Create “the most powerful supercomputer on the cloud”

Finally, let us look at a practical case of enterprise-level generative AI implemented through Amazon Cloud Technology: NVIDIA supercomputing. Based on Amazon Nitro and Amazon EFA, 16,384 Nvidia GH200 chips can be connected to become the artificial intelligence factory "Nvidia DGX Cloud".

This can be seen as a huge virtualized GPU cluster, which can provide 65 exaflops of computing power (the computing power of Frontier, the world's number one supercomputer, is about 1.1 exaflops). It will be the world's first super chip equipped with NVIDIA Grace Hopper. And Amazon Cloud Technology’s scalable UltraCluster, the world’s fastest cloud AI supercomputer, NVIDIA intends to use it for NVIDIA AI research and development and custom model development.

Other enterprises can also use this as a reference to use Amazon Nitro to build a virtualized cluster with a specific level of computing power that meets their own needs to implement their own generative AI demand applications.

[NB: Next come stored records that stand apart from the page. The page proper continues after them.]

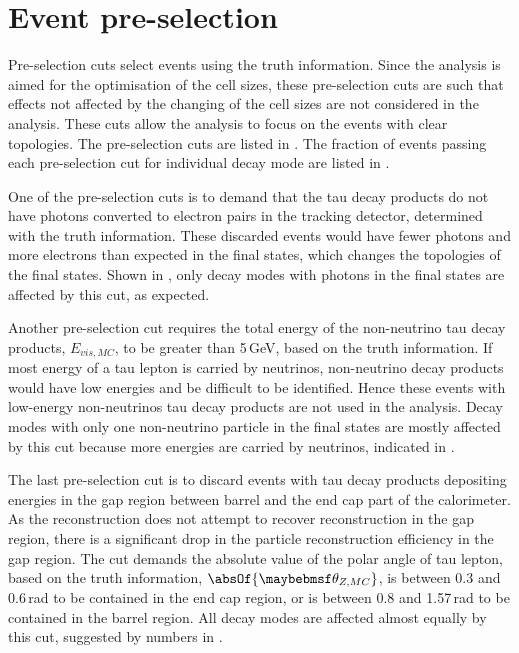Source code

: \section{Event pre-selection}
\label{sec:tauPreSel}

Pre-selection cuts select events using the truth information. Since the analysis is aimed for the optimisation of the \ECAL cell sizes, these pre-selection cuts are such that effects not affected by the changing of the \ECAL cell sizes are not considered in the analysis. These cuts allow the analysis to focus on the events with clear topologies. The pre-selection cuts are listed in . The fraction of events passing each pre-selection cut for individual decay mode are listed in .

One of the pre-selection cuts is to demand that the tau decay products  do not have photons converted to electron pairs in the tracking detector, determined with the truth information. These discarded events would have fewer photons and more electrons than expected in the final states, which changes the topologies of the final states. Shown in , only decay modes with photons in the final states are affected by this cut, as expected.


Another pre-selection cut requires the total energy of the non-neutrino tau decay products, $E_{vis,MC}$, to be greater than 5\,GeV, based on the truth information. If most energy of a tau lepton is carried by  neutrinos, non-neutrino decay products would have low energies and be difficult to be identified. Hence these events with low-energy non-neutrinos tau decay products are not used in the analysis. Decay modes with only one non-neutrino particle in the final states are mostly affected by this cut because more energies are carried by neutrinos, indicated in .

The last pre-selection cut is to discard events with tau decay products depositing energies in the gap region between barrel and the end cap part of the calorimeter. As the reconstruction   does not attempt to recover reconstruction in the gap region, there is a significant drop in the particle reconstruction efficiency in the gap region. The cut demands the absolute value of the polar angle of tau lepton, based on the truth information, $\absOf{\theta_{Z,MC}}$, is between 0.3 and 0.6\,rad to be contained in the end cap region, or is between 0.8 and 1.57\,rad to be contained in the barrel region. All decay modes are affected almost equally by this cut, suggested by numbers in .



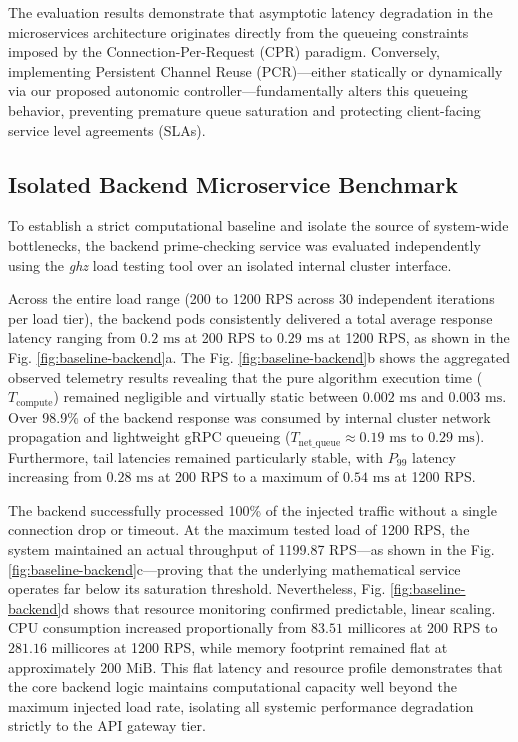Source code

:\documentclass{ieeeaccess}
\begin{document}
	The evaluation results demonstrate that asymptotic latency degradation in the microservices architecture originates directly from the queueing constraints imposed by the Connection-Per-Request (CPR) paradigm. Conversely, implementing Persistent Channel Reuse (PCR)—either statically or dynamically via our proposed autonomic controller—fundamentally alters this queueing behavior, preventing premature queue saturation and protecting client-facing service level agreements (SLAs).
	
	\subsection{Isolated Backend Microservice Benchmark}
	\label{sec5.1}
	
	To establish a strict computational baseline and isolate the source of system-wide bottlenecks, the backend prime-checking service was evaluated independently using the \textit{ghz} load testing tool over an isolated internal cluster interface.
	
	Across the entire load range (200 to 1200 RPS across 30 independent iterations per load tier), the backend pods consistently delivered a total average response latency ranging from $0.2\text{ ms}$ at 200 RPS to $0.29\text{ ms}$ at 1200 RPS, as shown in the Fig. \ref{fig:baseline-backend}a. The Fig. \ref{fig:baseline-backend}b shows the aggregated observed telemetry results revealing that the pure algorithm execution time ($T_{\text{compute}}$) remained negligible and virtually static between $0.002\text{ ms}$ and $0.003\text{ ms}$. Over 98.9\% of the backend response was consumed by internal cluster network propagation and lightweight gRPC queueing ($T_{\text{net\_queue}} \approx 0.19\text{ ms } \text{to } 0.29\text{ ms}$). Furthermore, tail latencies remained particularly stable, with $P_{99}$ latency increasing from $0.28\text{ ms}$ at 200 RPS to a maximum of $0.54\text{ ms}$ at 1200 RPS.
	
	The backend successfully processed 100\% of the injected traffic without a single connection drop or timeout. At the maximum tested load of 1200 RPS, the system maintained an actual throughput of 1199.87 RPS—as shown in the Fig. \ref{fig:baseline-backend}c—proving that the underlying mathematical service operates far below its saturation threshold. Nevertheless, Fig. \ref{fig:baseline-backend}d shows that resource monitoring confirmed predictable, linear scaling. CPU consumption increased proportionally from $83.51\text{ millicores}$ at 200 RPS to $281.16\text{ millicores}$ at 1200 RPS, while memory footprint remained flat at approximately $200\text{ MiB}$. This flat latency and resource profile demonstrates that the core backend logic maintains computational capacity well beyond the maximum injected load rate, isolating all systemic performance degradation strictly to the API gateway tier.
	
\end{document}
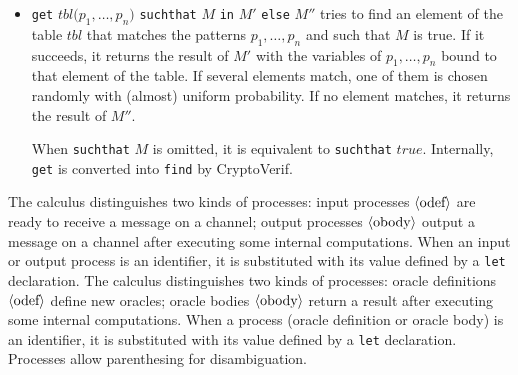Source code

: \begin{itemize}
\item \texttt{get} $\mathit{tbl}\texttt{(}p_1, \ldots, p_n\texttt{)}$ \texttt{suchthat} $M$ \texttt{in} $M'$ \texttt{else} $M''$ tries to find an element of the table $\mathit{tbl}$ that matches the patterns $p_1, \ldots, p_n$ and such that $M$ is true. If it succeeds, it returns the result of $M'$ with the variables of $p_1, \ldots, p_n$ bound to that element of the table. If several elements match, one of them is chosen randomly with (almost) uniform probability. If no element matches, it returns the result of $M''$. 

When \texttt{suchthat} $M$ is omitted, it is equivalent to \texttt{suchthat} $\mathit{true}$. Internally, \texttt{get} is converted into \texttt{find} by CryptoVerif.

\end{itemize}

\ifchannels
The calculus distinguishes two kinds of processes: input processes
$\langle\textrm{odef}\rangle$ are ready to receive a message on a channel; 
output processes $\langle\textrm{obody}\rangle$ 
output a message on a channel after executing some internal computations.
When an input or output process is an identifier, it is substituted with 
its value defined by a \texttt{let} declaration.
\else
The calculus distinguishes two kinds of processes: oracle definitions
$\langle\textrm{odef}\rangle$ define new oracles; oracle bodies $\langle\textrm{obody}\rangle$ return a
result after executing some internal computations.  When a process
(oracle definition or oracle body) is an identifier, it is substituted
with its value defined by a \texttt{let} declaration.
\fi
Processes allow parenthesing for disambiguation.


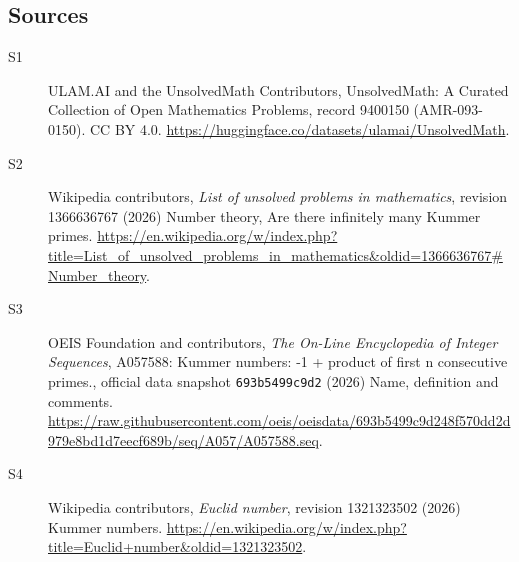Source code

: \documentclass[11pt]{article}
\begin{document}
\subsection{Sources}
\begin{description}
\item[\hypertarget{source:9400150:1}{S1}] ULAM.AI and the UnsolvedMath Contributors, UnsolvedMath: A Curated Collection of Open Mathematics Problems, record 9400150 (AMR-093-0150). CC BY 4.0. \url{https://huggingface.co/datasets/ulamai/UnsolvedMath}.
\item[\hypertarget{source:9400150:2}{S2}] Wikipedia contributors, \emph{List of unsolved problems in mathematics}, revision 1366636767 (2026) Number theory, Are there infinitely many Kummer primes. \url{https://en.wikipedia.org/w/index.php?title=List_of_unsolved_problems_in_mathematics&oldid=1366636767#Number_theory}.
\item[\hypertarget{source:9400150:3}{S3}] OEIS Foundation and contributors, \emph{The On-Line Encyclopedia of Integer Sequences}, A057588: Kummer numbers: -1 + product of first n consecutive primes., official data snapshot \texttt{693b5499c9d2} (2026) Name, definition and comments. \url{https://raw.githubusercontent.com/oeis/oeisdata/693b5499c9d248f570dd2d979e8bd1d7eecf689b/seq/A057/A057588.seq}.
\item[\hypertarget{source:9400150:4}{S4}] Wikipedia contributors, \emph{Euclid number}, revision 1321323502 (2026) Kummer numbers. \url{https://en.wikipedia.org/w/index.php?title=Euclid+number&oldid=1321323502}.
\end{description}
\label{end:9400150}
\end{document}
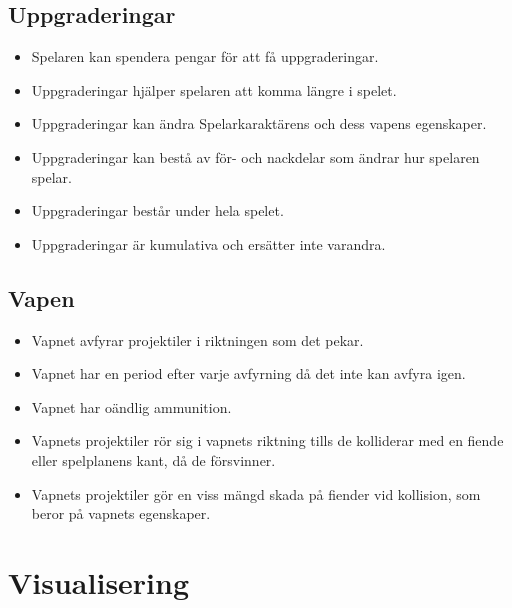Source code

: \documentclass{TDP005mall}
\begin{document}
\subsection{Uppgraderingar}
\begin{itemize}
\item Spelaren kan spendera pengar för att få uppgraderingar.
\item Uppgraderingar hjälper spelaren att komma längre i spelet.
\item Uppgraderingar kan ändra Spelarkaraktärens och dess vapens egenskaper.
\item Uppgraderingar kan bestå av för- och nackdelar som ändrar hur spelaren spelar.
\item Uppgraderingar består under hela spelet.
\item Uppgraderingar är kumulativa och ersätter inte varandra.
\end{itemize}

\subsection{Vapen}
\begin{itemize}
\item Vapnet avfyrar projektiler i riktningen som det pekar.
\item Vapnet har en period efter varje avfyrning då det inte kan avfyra igen.
\item Vapnet har oändlig ammunition.
\item Vapnets projektiler rör sig i vapnets riktning tills de kolliderar med en fiende eller spelplanens kant, då de försvinner.
\item Vapnets projektiler gör en viss mängd skada på fiender vid kollision, som beror på vapnets egenskaper.
\end{itemize}

\section{Visualisering}
\end{document}

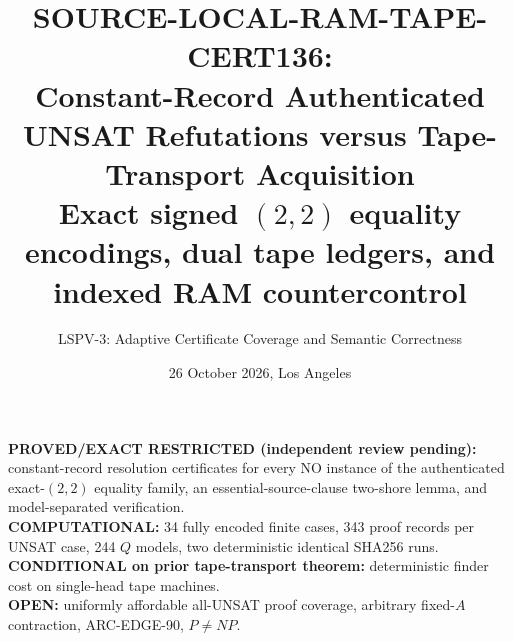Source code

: \documentclass[11pt]{article}
\title{SOURCE-LOCAL-RAM-TAPE-CERT136:\\Constant-Record Authenticated UNSAT Refutations versus Tape-Transport Acquisition\\\large Exact signed $(2,2)$ equality encodings, dual tape ledgers, and indexed RAM countercontrol}
\author{LSPV-3: Adaptive Certificate Coverage and Semantic Correctness}
\date{26 October 2026, Los Angeles}
\begin{document}
\maketitle
\begin{center}\textbf{PROVED/EXACT RESTRICTED (independent review pending):} constant-record resolution certificates for every NO instance of the authenticated exact-$(2,2)$ equality family, an essential-source-clause two-shore lemma, and model-separated verification.\\
\textbf{COMPUTATIONAL:} 34 fully encoded finite cases, 343 proof records per UNSAT case, 244 $Q$ models, two deterministic identical SHA256 runs.\\
\textbf{CONDITIONAL on prior tape-transport theorem:} deterministic finder cost on single-head tape machines.\\
\textbf{OPEN:} uniformly affordable all-UNSAT proof coverage, arbitrary fixed-$A$ contraction, ARC-EDGE-90, $P\ne NP$.\end{center}
\end{document}
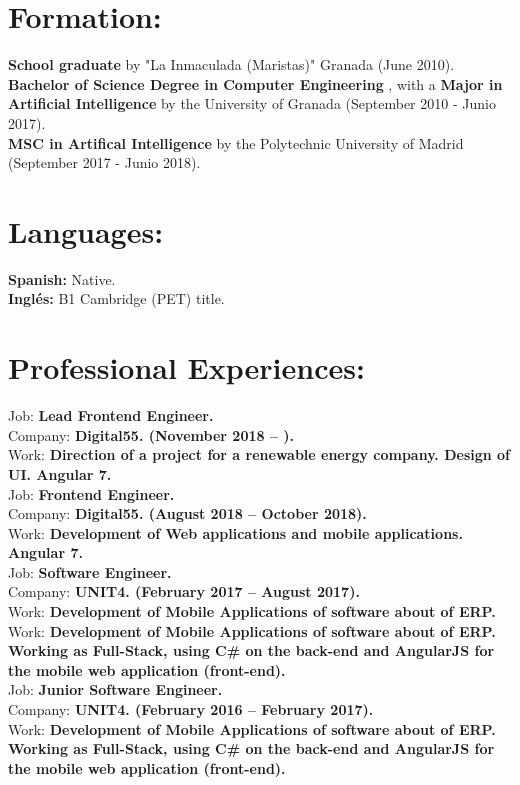 \documentclass	[10pt,a4paper,oneside]{article}
\newcommand{\seccion}[1]{\vspace*{3mm}\section*{#1}\vspace*{-3mm}}
\begin{document}
\seccion{Formation:}
\textbf{School graduate} by "La Inmaculada (Maristas)" Granada (June 2010).\\
\textbf{Bachelor of Science Degree in Computer Engineering} , with a \textbf{Major in Artificial Intelligence} by the University of Granada (September 2010 - Junio 2017).\\
\textbf{MSC in Artifical Intelligence} by the Polytechnic University of Madrid (September 2017 - Junio 2018).\\

\seccion{Languages:}
\textbf{Spanish:} Native.\\
\textbf{Inglés:} B1 Cambridge (PET) title.\\


\seccion{Professional Experiences:}

Job: \textbf{Lead Frontend Engineer.}\\
Company: \textbf{Digital55. (November 2018 – ).}\\
Work: \textbf{Direction of a project for a renewable energy company. Design of UI. Angular 7.}\\

Job: \textbf{Frontend Engineer.}\\
Company: \textbf{Digital55. (August 2018 – October 2018).}\\
Work: \textbf{Development of Web applications and mobile applications. Angular 7.}\\

Job: \textbf{Software Engineer.}\\
Company: \textbf{UNIT4. (February 2017 – August 2017).}\\
Work: \textbf{Development of Mobile Applications of software about of ERP.}\\
Work: \textbf{Development of Mobile Applications of software about of ERP. Working as Full-Stack, using C\# on the back-end and AngularJS for the mobile web application (front-end).}\\

Job: \textbf{Junior Software Engineer.}\\
Company: \textbf{UNIT4. (February 2016 – February 2017).}\\
Work: \textbf{Development of Mobile Applications of software about of ERP. Working as Full-Stack, using C\# on the back-end and AngularJS for the mobile web application (front-end).}\\
\end{document}
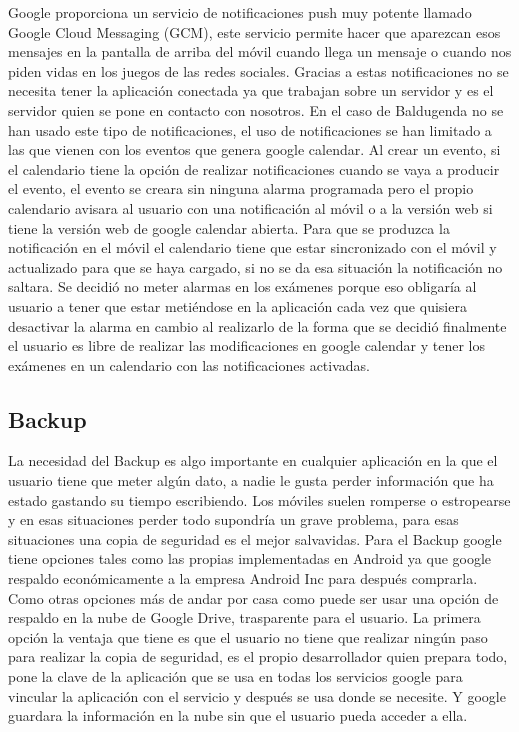 Google proporciona un servicio de notificaciones push muy potente llamado Google Cloud Messaging (GCM), este servicio permite hacer que aparezcan esos mensajes en la pantalla de arriba del móvil cuando llega un mensaje o cuando nos piden vidas en los juegos de las redes sociales.
Gracias a estas notificaciones no se necesita tener la aplicación conectada ya que trabajan sobre un servidor y es el servidor quien se pone en contacto con nosotros.
En el caso de Baldugenda no se han usado este tipo de notificaciones, el uso de notificaciones se han limitado a las que vienen con los eventos que genera google calendar.
Al crear un evento, si el calendario tiene la opción de realizar notificaciones cuando se vaya a producir el evento,   el evento se creara sin ninguna alarma programada pero el propio calendario avisara al usuario con una notificación al móvil o a la versión web si tiene la versión web de google calendar abierta.
Para que se produzca la notificación en el móvil el calendario tiene que estar sincronizado con el móvil y actualizado para que se haya cargado, si no se da esa situación la notificación no saltara.
Se decidió no meter alarmas en los exámenes porque eso obligaría al usuario a tener que estar metiéndose en la aplicación cada vez que quisiera desactivar la alarma en cambio al realizarlo de la forma que se decidió finalmente el usuario es libre de realizar las modificaciones en google calendar y tener los exámenes en un calendario con las notificaciones activadas.

\subsection{Backup}
\label{subsecc:Backup}

La necesidad del Backup es algo importante en cualquier aplicación en la que el usuario tiene que meter algún dato, a nadie le gusta perder información que ha estado gastando su tiempo escribiendo. Los móviles suelen romperse o estropearse y en esas situaciones perder todo supondría un grave problema, para esas situaciones una copia de seguridad es el mejor salvavidas.
Para el Backup google tiene opciones tales como las propias implementadas en Android ya que google respaldo económicamente a la empresa Android Inc para después comprarla. Como otras opciones más de andar por casa como puede ser usar una opción de respaldo en la nube de Google Drive, trasparente para el usuario.
La primera opción la ventaja que tiene es que el usuario no tiene que realizar ningún paso para realizar la copia de seguridad, es el propio desarrollador quien prepara todo, pone la clave de la aplicación que se usa en todas los servicios google para vincular la aplicación con el servicio y después se usa donde se necesite. Y google guardara la información en la nube sin que el usuario pueda acceder a ella.

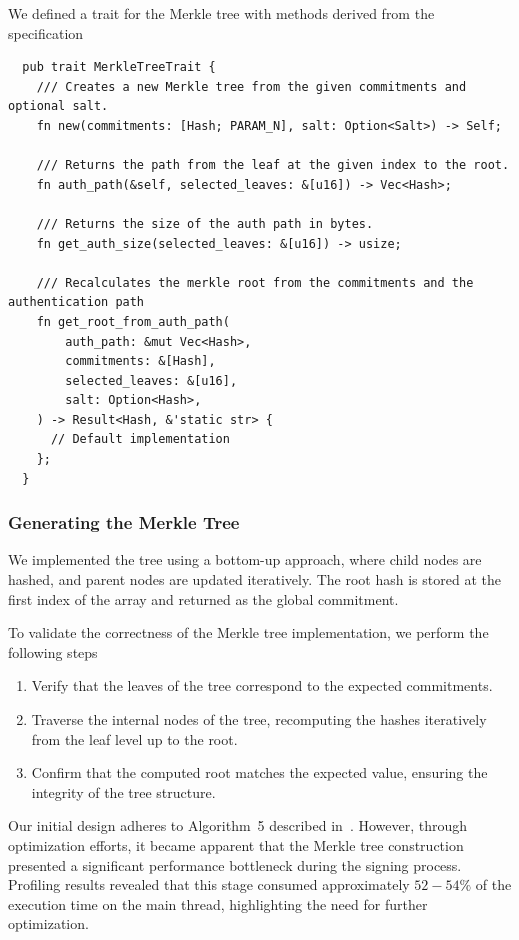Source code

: \documentclass[11pt]{report}
\theoremstyle{definition}
\theoremstyle{plain}
\begin{document}
We defined a trait for the Merkle tree with methods derived from the specification
\begin{verbatim}
  pub trait MerkleTreeTrait {
    /// Creates a new Merkle tree from the given commitments and optional salt.
    fn new(commitments: [Hash; PARAM_N], salt: Option<Salt>) -> Self;

    /// Returns the path from the leaf at the given index to the root.
    fn auth_path(&self, selected_leaves: &[u16]) -> Vec<Hash>;

    /// Returns the size of the auth path in bytes.
    fn get_auth_size(selected_leaves: &[u16]) -> usize;

    /// Recalculates the merkle root from the commitments and the authentication path
    fn get_root_from_auth_path(
        auth_path: &mut Vec<Hash>,
        commitments: &[Hash],
        selected_leaves: &[u16],
        salt: Option<Hash>,
    ) -> Result<Hash, &'static str> {
      // Default implementation
    };
  }
\end{verbatim}

\subsubsection{Generating the Merkle Tree}\label{sec:new}

We implemented the tree using a bottom-up approach, where child nodes are hashed, and parent nodes are updated iteratively. The root hash is stored at the first index of the array and returned as the global commitment.

To validate the correctness of the Merkle tree implementation, we perform the following steps

\begin{enumerate}[parsep=0pt, itemsep=0pt]
  \item Verify that the leaves of the tree correspond to the expected commitments.
  \item Traverse the internal nodes of the tree, recomputing the hashes iteratively from the leaf level up to the root.
  \item Confirm that the computed root matches the expected value, ensuring the integrity of the tree structure.
\end{enumerate}

Our initial design adheres to Algorithm~5 described in~\cite[p31]{aguilarsyndrome11}. However, through optimization efforts, it became apparent that the Merkle tree construction presented a significant performance bottleneck during the signing process. Profiling results revealed that this stage consumed approximately $52-54\%$ of the execution time on the main thread, highlighting the need for further optimization.
\end{document}

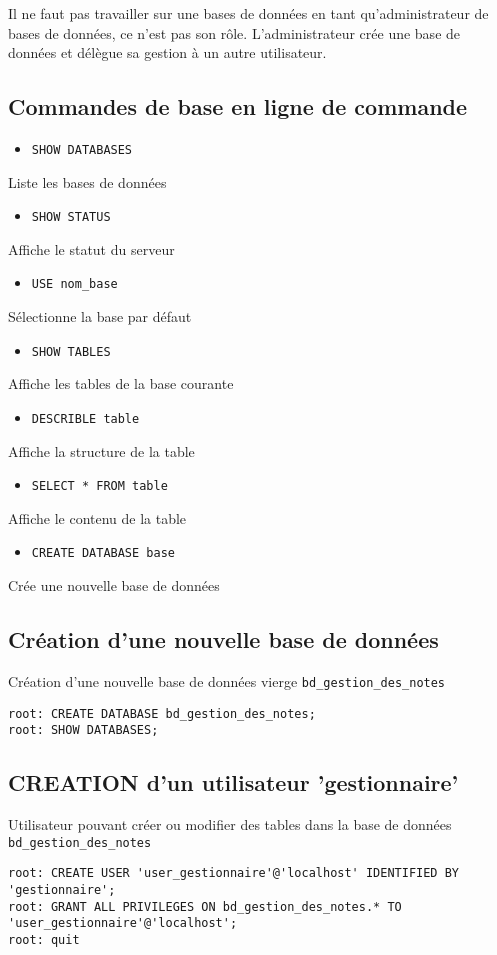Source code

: \documentclass[11pt]{article}
\begin{document}
Il ne faut pas travailler sur une bases de données en tant qu'administrateur de bases de données, ce n'est pas son rôle.
L'administrateur crée une base de données et délègue sa gestion à un autre utilisateur.

\subsection{Commandes de base en ligne de commande}
\label{sec:orgba91dd8}
\begin{itemize}
\item \texttt{SHOW DATABASES}
\end{itemize}
Liste les bases de données
\begin{itemize}
\item \texttt{SHOW STATUS}
\end{itemize}
Affiche le statut du serveur
\begin{itemize}
\item \texttt{USE nom\_base}
\end{itemize}
Sélectionne la base par défaut
\begin{itemize}
\item \texttt{SHOW TABLES}
\end{itemize}
Affiche les tables de la base courante
\begin{itemize}
\item \texttt{DESCRIBLE table}
\end{itemize}
Affiche la structure de la table
\begin{itemize}
\item \texttt{SELECT * FROM table}
\end{itemize}
Affiche le contenu de la table
\begin{itemize}
\item \texttt{CREATE DATABASE base}
\end{itemize}
Crée une nouvelle base de données

\subsection{Création d'une nouvelle base de données}
\label{sec:org9e0448a}
Création d'une nouvelle base de données vierge \texttt{bd\_gestion\_des\_notes}
\begin{verbatim}
root: CREATE DATABASE bd_gestion_des_notes;
root: SHOW DATABASES;
\end{verbatim}

\subsection{CREATION d'un utilisateur 'gestionnaire'}
\label{sec:org70d3bc3}
Utilisateur pouvant créer ou modifier des tables dans la base de données \texttt{bd\_gestion\_des\_notes}
\begin{verbatim}
root: CREATE USER 'user_gestionnaire'@'localhost' IDENTIFIED BY 'gestionnaire';
root: GRANT ALL PRIVILEGES ON bd_gestion_des_notes.* TO 'user_gestionnaire'@'localhost';
root: quit
\end{verbatim}
\end{document}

3c6ee3f2f0d90572df7303e6a7ec41e6.jpeg

As the world's largest cloud service provider, Amazon Cloud Technology has infrastructure all over the world and can meet the different needs of enterprise customers through a variety of hardware and instances. At this re:Invent 2023 conference, the innovations in hardware, chips and other infrastructure launched by Amazon Cloud Technology are believed to be able to further improve the performance of infrastructure, reconstruct cloud computing from the perspective of computing power, and help enterprise users quickly enter generative AI. New Era.

Click "Read the original text", Quickly view all the hot releases of Amazon Cloud Technology re:Invent 2023 in one link!

c13f3d99a3358bd1000f76dbd7549328.gif

Shenyao's Technology Observation was founded by Shensky, a senior technology media person. He has 20 years of experience in enterprise-level technology content communication and has long been focused on the observation and thinking of industrial Internet, enterprise digitalization, ICT infrastructure, automotive technology and other contents.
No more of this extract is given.